The End of Year Certificate for the 20XX Income Tax Year from the overseas country advised that there was taxable earnings and income tax deducted.
An e-mail from the company during the 20ZZ income year provided a calculation of the lump sum and advised you were also entitled to a tax free lump sum.
An e-mail from the company during the 20YY income year advised the amounts of the pension and lump sum when you left employment.
We have accepted as correct the amounts of pension you have included in your assessable income.
You have made no contributions into the Pension Fund since becoming a resident of Australia.
There have been no transfers into the Pension Fund from other foreign pension schemes by you since becoming a resident of Australia.
Funds cannot be accessed from the Pension Fund other than at retirement.
Relevant legislative provisions
Income Tax Assessment Act 1997 Subsection 295-95(2)
Income Tax Assessment Act 1997 Section 305-70
Income Tax Assessment Act 1997 Subsection 305-70(1)
Income Tax Assessment Act 1997 Section 305-75
Income Tax Assessment Act 1997 Subsection 305-75(2)
Income Tax Assessment Act 1997 Subsection 305-75(3)
Income Tax Assessment Act 1997 Subsection 960-50(1)
Income Tax Assessment Act 1997 Subsection 960-50(4)
Income Tax Assessment Act 1997 Subsection 995-1(1)
Income Tax Assessment Act 1997 Subsection 6-5(2)
Income Tax Assessment Act 1997 Subsection 6-5(4)
Income Tax Assessment Act 1936 Section 159ZRA
Reasons for decision
Summary
The 'applicable fund earnings' in respect of the lump sum payment from the overseas pension scheme (the Pension Fund) is calculated as an amount.

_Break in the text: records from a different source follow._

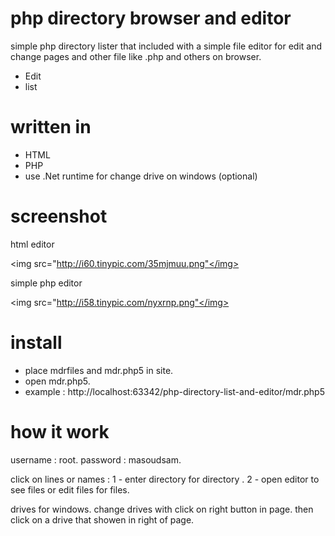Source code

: php directory browser and editor
==============================

simple php directory lister that included with a simple file editor for edit and change pages and other file like .php and others on browser.

- Edit
- list

written in
==============================

- HTML
- PHP
- use .Net runtime for change drive on windows (optional)

screenshot
==============================

html editor

<img src="http://i60.tinypic.com/35mjmuu.png"</img>

simple php editor

<img src="http://i58.tinypic.com/nyxrnp.png"</img>

install
==============================

- place mdrfiles and mdr.php5 in site.
- open mdr.php5.
- example : http://localhost:63342/php-directory-list-and-editor/mdr.php5

how it work
==============================

username : root.
password : masoudsam.

click on lines or names :
1 - enter directory for directory .
2 - open editor to see files or edit files for files.

drives for windows.
change drives with click on right button in page.
then click on a drive that showen in right of page.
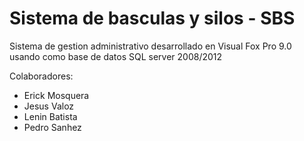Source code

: # Sistema de basculas y silos - SBS
Sistema de gestion administrativo desarrollado en Visual Fox Pro 9.0 usando como base de datos SQL server 2008/2012

Colaboradores:
- Erick Mosquera
- Jesus Valoz
- Lenin Batista
- Pedro Sanhez
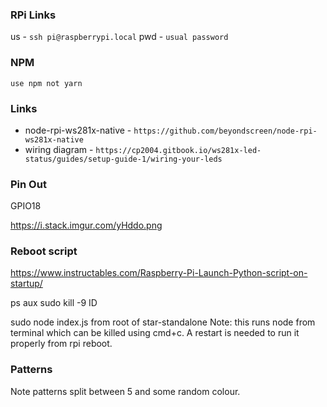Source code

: ### RPi Links

us - `ssh pi@raspberrypi.local`
pwd - `usual password`

### NPM

`use npm not yarn`

### Links

- node-rpi-ws281x-native - `https://github.com/beyondscreen/node-rpi-ws281x-native`
- wiring diagram - `https://cp2004.gitbook.io/ws281x-led-status/guides/setup-guide-1/wiring-your-leds`

### Pin Out

GPIO18

https://i.stack.imgur.com/yHddo.png

### Reboot script

https://www.instructables.com/Raspberry-Pi-Launch-Python-script-on-startup/

ps aux
sudo kill -9 ID

sudo node index.js from root of star-standalone
Note: this runs node from terminal which can be killed using cmd+c. A restart is needed to run it properly from rpi reboot.

### Patterns

Note patterns split between 5 and some random colour.
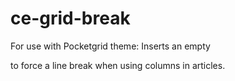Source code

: # ce-grid-break
For use with Pocketgrid theme: Inserts an empty <div class="block"></div> to force a line break when using columns in articles.
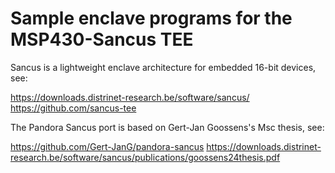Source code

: # Sample enclave programs for the MSP430-Sancus TEE

Sancus is a lightweight enclave architecture for embedded 16-bit devices, see:

https://downloads.distrinet-research.be/software/sancus/
https://github.com/sancus-tee

The Pandora Sancus port is based on Gert-Jan Goossens's Msc thesis, see:
    
https://github.com/Gert-JanG/pandora-sancus
https://downloads.distrinet-research.be/software/sancus/publications/goossens24thesis.pdf
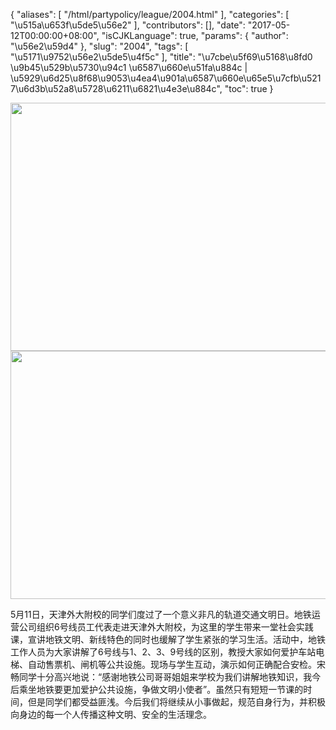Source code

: {
    "aliases": [
        "/html/partypolicy/league/2004.html"
    ],
    "categories": [
        "\u515a\u653f\u5de5\u56e2"
    ],
    "contributors": [],
    "date": "2017-05-12T00:00:00+08:00",
    "isCJKLanguage": true,
    "params": {
        "author": "\u56e2\u59d4"
    },
    "slug": "2004",
    "tags": [
        "\u5171\u9752\u56e2\u5de5\u4f5c"
    ],
    "title": "\u7cbe\u5f69\u5168\u8fd0 \u9b45\u529b\u5730\u94c1 \u6587\u660e\u51fa\u884c | \u5929\u6d25\u8f68\u9053\u4ea4\u901a\u6587\u660e\u65e5\u7cfb\u5217\u6d3b\u52a8\u5728\u6211\u6821\u4e3e\u884c",
    "toc": true
}


<img
    src="https://cdn.tfls.online/mirror/full/54412230032b392f0bbe4a9504e8f8274bd041b6.jpg"
    style="display:block;margin-left:auto;margin-right:auto;"
    decoding="async"
    fetchpriority="auto"
    loading="lazy"
    height="397"
    width="600"
/>
<img
    src="https://cdn.tfls.online/mirror/full/e89dba12f9e3621db5ddc4b46c665383d11532a3.jpg"
    style="display:block;margin-left:auto;margin-right:auto;"
    decoding="async"
    fetchpriority="auto"
    loading="lazy"
    height="397"
    width="600"
/>




  





5月11日，天津外大附校的同学们度过了一个意义非凡的轨道交通文明日。地铁运营公司组织6号线员工代表走进天津外大附校，为这里的学生带来一堂社会实践课，宣讲地铁文明、新线特色的同时也缓解了学生紧张的学习生活。活动中，地铁工作人员为大家讲解了6号线与1、2、3、9号线的区别，教授大家如何爱护车站电梯、自动售票机、闸机等公共设施。现场与学生互动，演示如何正确配合安检。宋畅同学十分高兴地说：“感谢地铁公司哥哥姐姐来学校为我们讲解地铁知识，我今后乘坐地铁要更加爱护公共设施，争做文明小使者”。虽然只有短短一节课的时间，但是同学们都受益匪浅。今后我们将继续从小事做起，规范自身行为，并积极向身边的每一个人传播这种文明、安全的生活理念。




  



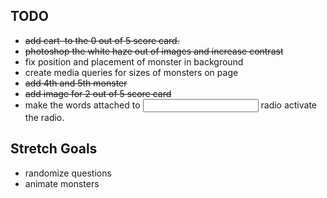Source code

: ## TODO
- ~~add cart <img> to the 0 out of 5 score card.~~
- ~~photoshop the white haze out of images and increase contrast~~
- fix position and placement of monster in background
- create media queries for sizes of monsters on page
- ~~add 4th and 5th monster~~
- ~~add image for 2 out of 5 score card~~
- make the words attached to <input> radio activate the radio.

## Stretch Goals
- randomize questions
- animate monsters
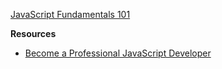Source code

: [JavaScript Fundamentals 101](https://tutsplus.com/course/javascript-fundamentals/)

**Resources**

- [Become a Professional JavaScript Developer](https://tutsplus.com/2013/05/become-a-professional-javascript-developer/)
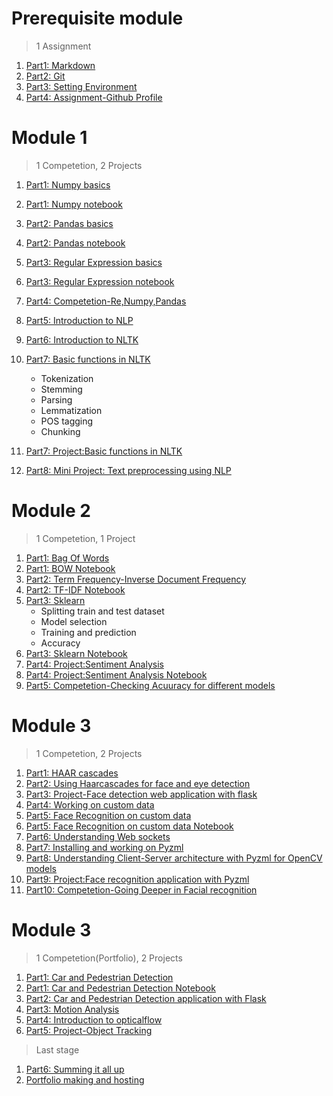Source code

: # Prerequisite module

> 1 Assignment

1. [Part1: Markdown](Part1-markdown.md)
2. [Part2: Git](Part2-git.md)
3. [Part3: Setting Environment](Part3-env.md)
4. [Part4: Assignment-Github Profile](Part4-ass.md)

# Module 1

> 1 Competetion, 2 Projects 

1. [Part1: Numpy basics](Part1-numpy.md)
2. [Part1: Numpy notebook](Part1-numpy.ipynb)
3. [Part2: Pandas basics](Part2-pandas.md)
4. [Part2: Pandas notebook](Part2-pandas.ipynb)
5. [Part3: Regular Expression basics](Part3-Re.md)
4. [Part3: Regular Expression notebook](Part3-Re.ipynb)
6. [Part4: Competetion-Re,Numpy,Pandas](Part4-Competetion-re&Numpy&Pandas.md)
7. [Part5: Introduction to NLP](Part5-NLP.md)
8. [Part6: Introduction to NLTK](Part6-NLTK.md)
9. [Part7: Basic functions in NLTK](Part7-NLTK-basics.md)
   * Tokenization
   * Stemming
   * Parsing
   * Lemmatization
   * POS tagging
   * Chunking
  

10. [Part7: Project:Basic functions in NLTK](Part7-OpenCV-basics.ipynb)
11. [Part8: Mini Project: Text preprocessing using NLP](Part8-Text_pre.md)


# Module 2

> 1 Competetion, 1 Project 

1. [Part1: Bag Of Words](Part1-BOW.md)
2. [Part1: BOW Notebook](Part1-BOW.ipynb)
3. [Part2: Term Frequency-Inverse Document Frequency ](Part2-TF-IDF.md)
2. [Part2: TF-IDF Notebook](Part2-TF-IDF.ipynb)
3. [Part3: Sklearn](Part3-Sklearn.md)
   * Splitting train and test dataset
   * Model selection
   * Training and prediction
   * Accuracy
5. [Part3: Sklearn Notebook](Part3-Sklearn.ipynb)
6. [Part4: Project:Sentiment Analysis ](Part4-Sentiment.md)
7. [Part4: Project:Sentiment Analysis Notebook](Part4-Sentiment.ipynb)
8. [Part5: Competetion-Checking Acuuracy for different models](Part5-article.md)
# Module 3

> 1 Competetion, 2 Projects 

1. [Part1: HAAR cascades](Part1-haarcascade.md)
2. [Part2: Using Haarcascades for face and eye detection](Part1-faceeye.md)
3. [Part3: Project-Face detection web application with flask](Part3-P5.md)
4. [Part4: Working on custom data](Part4-custom-data.md)
5. [Part5: Face Recognition on custom data](Part5-face-recog.md)
6. [Part5: Face Recognition on custom data Notebook](Part5-face-recog.ipynb)
7. [Part6: Understanding Web sockets](Part6-websockets.md)
8. [Part7: Installing and working on Pyzml](Part7-pyzml.md)
9. [Part8: Understanding Client-Server architecture with Pyzml for OpenCV models](Part8-pyzml-ML.md)
10. [Part9: Project:Face recognition application with Pyzml](Part9-P6.md)
11. [Part10: Competetion-Going Deeper in Facial recognition](Part10-article.md)

# Module 3

> 1 Competetion(Portfolio), 2 Projects 

1. [Part1: Car and Pedestrian Detection](Part1-P7.md)
2. [Part1: Car and Pedestrian Detection Notebook](Part1-P7.ipynb)
3. [Part2: Car and Pedestrian Detection application with Flask](Part2-P7.md)
4. [Part3: Motion Analysis](Part3-motion.md)
5. [Part4: Introduction to opticalflow](Part4-opticalflow.md)
6. [Part5: Project-Object Tracking](Part1-P8.md)

>Last stage
1. [Part6: Summing it all up](Part6-final.md)
2. [Portfolio making and hosting](Part7-port.md)


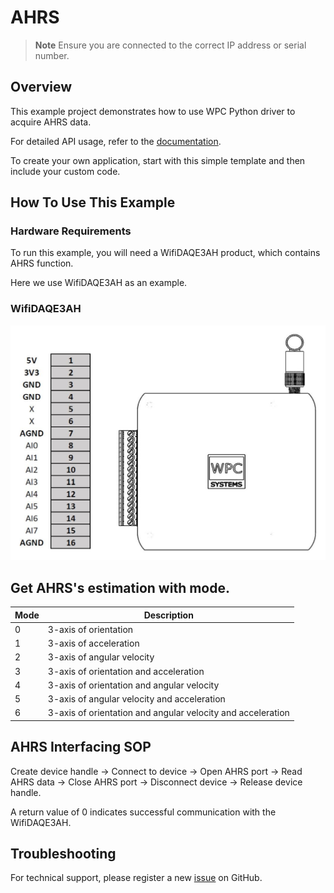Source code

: # AHRS
> **Note**
> Ensure you are connected to the correct IP address or serial number.

## Overview

This example project demonstrates how to use WPC Python driver to acquire AHRS data.

For detailed API usage, refer to the [documentation](https://wpc-systems-ltd.github.io/WPC_Python_driver_release/).

To create your own application, start with this simple template and then include your custom code.

## How To Use This Example

### Hardware Requirements

To run this example, you will need a WifiDAQE3AH product, which contains AHRS function.

Here we use WifiDAQE3AH as an example.

### WifiDAQE3AH

<img src="https://github.com/WPC-Systems-Ltd/WPC_Python_driver_release/blob/main/Reference/Pinouts/pinout-WifiDAQE3AH.JPG" alt="drawing" width="600"/>

## Get AHRS's estimation with mode.

| Mode |  Description                                                   |
|------|----------------------------------------------------------------|
|   0  | 3-axis of orientation                                          |
|   1  | 3-axis of acceleration                                         |
|   2  | 3-axis of angular velocity                                     |
|   3  | 3-axis of orientation and acceleration                         |
|   4  | 3-axis of orientation and angular velocity                     |
|   5  | 3-axis of angular velocity and acceleration                    |
|   6  | 3-axis of orientation and angular velocity and acceleration    |

## AHRS Interfacing SOP

Create device handle -> Connect to device -> Open AHRS port -> Read AHRS data -> Close AHRS port -> Disconnect device -> Release device handle.

A return value of 0 indicates successful communication with the WifiDAQE3AH.

## Troubleshooting

For technical support, please register a new [issue](https://github.com/WPC-Systems-Ltd/WPC_Python_driver_release/issues) on GitHub.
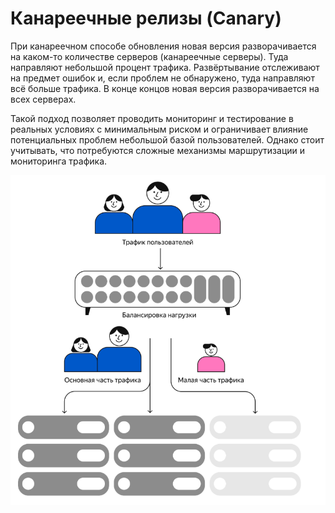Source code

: # Канареечные релизы (Canary)

При канареечном способе обновления новая версия разворачивается на каком-то количестве серверов (канареечные серверы). Туда направляют небольшой процент трафика. Развёртывание отслеживают на предмет ошибок и, если проблем не обнаружено, туда направляют всё больше трафика. В конце концов новая версия разворачивается на всех серверах.

Такой подход позволяет проводить мониторинг и тестирование в реальных условиях с минимальным риском и ограничивает влияние потенциальных проблем небольшой базой пользователей. Однако стоит учитывать, что потребуются сложные механизмы маршрутизации и мониторинга трафика.

![1740728232180](images/4.2.3.Канареечныерелизы(Canary)/1740728232180.png)
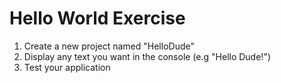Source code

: Hello World Exercise
====

 1. Create a new project named "HelloDude"
 2. Display any text you want in the console (e.g "Hello Dude!")
 3. Test your application
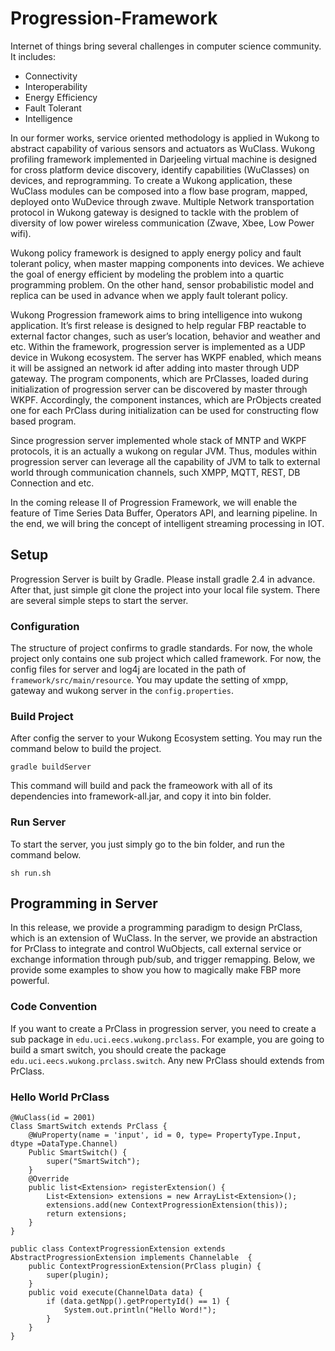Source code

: Progression-Framework
=====================

Internet of things bring several challenges in computer science community. It includes:
* Connectivity
* Interoperability
* Energy Efficiency
* Fault Tolerant
* Intelligence

In our former works, service oriented methodology is applied in Wukong to abstract capability of  various sensors and actuators as WuClass. Wukong profiling framework implemented in Darjeeling virtual machine is designed for cross platform device discovery, identify capabilities (WuClasses) on devices, and reprogramming. To create a Wukong application, these WuClass modules can be composed into a flow base program, mapped, deployed onto WuDevice through zwave. Multiple Network transportation protocol in Wukong gateway is designed to tackle with the problem of diversity of low power wireless communication (Zwave, Xbee, Low Power wifi).

Wukong policy framework is designed to apply energy policy and fault tolerant policy, when master mapping components into devices. We achieve the goal of energy efficient by modeling the problem into a quartic programming problem. On the other hand, sensor probabilistic model and  replica can be used in advance when we apply fault tolerant policy.

Wukong Progression framework aims to bring intelligence into wukong application. It’s first release is designed to help regular FBP reactable to external factor changes, such as user’s location, behavior and weather and etc. Within the framework, progression server is implemented as a UDP device in Wukong ecosystem. The server has WKPF enabled, which means it will be assigned an network id after adding into master through UDP gateway. The program components, which are PrClasses, loaded during initialization of progression server can be discovered by master through WKPF. Accordingly, the component instances, which are PrObjects created one for each PrClass during initialization can be used for constructing flow based program.

Since progression server implemented whole stack of MNTP and WKPF protocols, it is an actually a wukong on regular JVM. Thus, modules within progression server can leverage all the capability of JVM to talk to external world through communication channels, such XMPP, MQTT, REST, DB Connection and etc.

In the coming release II of Progression Framework, we will enable the feature of Time Series Data Buffer, Operators API, and learning pipeline. In the end, we will bring the concept of intelligent streaming processing in IOT.


## Setup
Progression Server is built by Gradle. Please install gradle 2.4 in advance. After that, just simple git clone the project into your local file system. There are several simple steps to start the server.

### Configuration
The structure of project confirms to gradle standards. For now, the whole project only contains one sub project which called framework. For now, the config files for server and log4j are located in the path of `framework/src/main/resource`. You may update the setting of xmpp, gateway and wukong server in the `config.properties`. 


### Build Project
After config the server to your Wukong Ecosystem setting. You may run the command below to build the project.

    gradle buildServer

This command will build and pack the frameowork with all of its dependencies into framework-all.jar, and copy it into
bin folder.


### Run Server 
To start the server, you just simply go to the bin folder, and run the command below.

    sh run.sh


## Programming in Server
In this release, we provide a programming paradigm to design PrClass, which is an extension of WuClass. In the server, we provide an abstraction for PrClass to integrate and control WuObjects, call external service or exchange information through pub/sub, and trigger remapping. Below, we provide some examples to show you how to magically make FBP more powerful.



### Code Convention
If you want to create a PrClass in progression server, you need to create a sub package in `edu.uci.eecs.wukong.prclass`. For example, you are going to build a smart switch, you should create the package `edu.uci.eecs.wukong.prclass.switch`.    Any new PrClass should extends from PrClass.

### Hello World PrClass

    @WuClass(id = 2001)
    Class SmartSwitch extends PrClass {
        @WuProperty(name = 'input', id = 0, type= PropertyType.Input, dtype =DataType.Channel)
        Public SmartSwitch() {
            super("SmartSwitch");
        }
        @Override
        public list<Extension> registerExtension() {
            List<Extension> extensions = new ArrayList<Extension>();
            extensions.add(new ContextProgressionExtension(this));
            return extensions;
        }
    }
    
    public class ContextProgressionExtension extends AbstractProgressionExtension implements Channelable  {
      	public ContextProgressionExtension(PrClass plugin) {
		    super(plugin);
	    }
        public void execute(ChannelData data) {
            if (data.getNpp().getPropertyId() == 1) {
                System.out.println("Hello Word!");
	        }
	    }
    }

Consequently, an amount of the lump sum payment from the Pension Fund must be included in your assessable income in the 2012-13 income year. As you have already included an amount in your assessable income we will reduce this amount to the correct amount.
From the total pension payments that you included in your return, you are entitled to a lump sum payment in arrears offset of an amount in the 20YY income year. This is in addition to the foreign tax credit you have already been allowed.
You should request an amendment to your income tax return for the 20YY income year to reduce your assessable income and to receive a pension in arrears rebate. You should also attach a copy of this letter to your request for amendment
Issue 1
Summary
The 'applicable fund earnings' in respect of the lump sum payment paid from the Pension Fund is calculated as an amount.
Detailed reasoning
Lump sum payments transferred from foreign superannuation funds
The applicable fund earnings in relation to a lump sum payment from a foreign superannuation fund, that is received more than six months after a person has become an Australian resident, will be assessable under section 305-70 of the Income Tax Assessment Act 1997 (ITAA 1997).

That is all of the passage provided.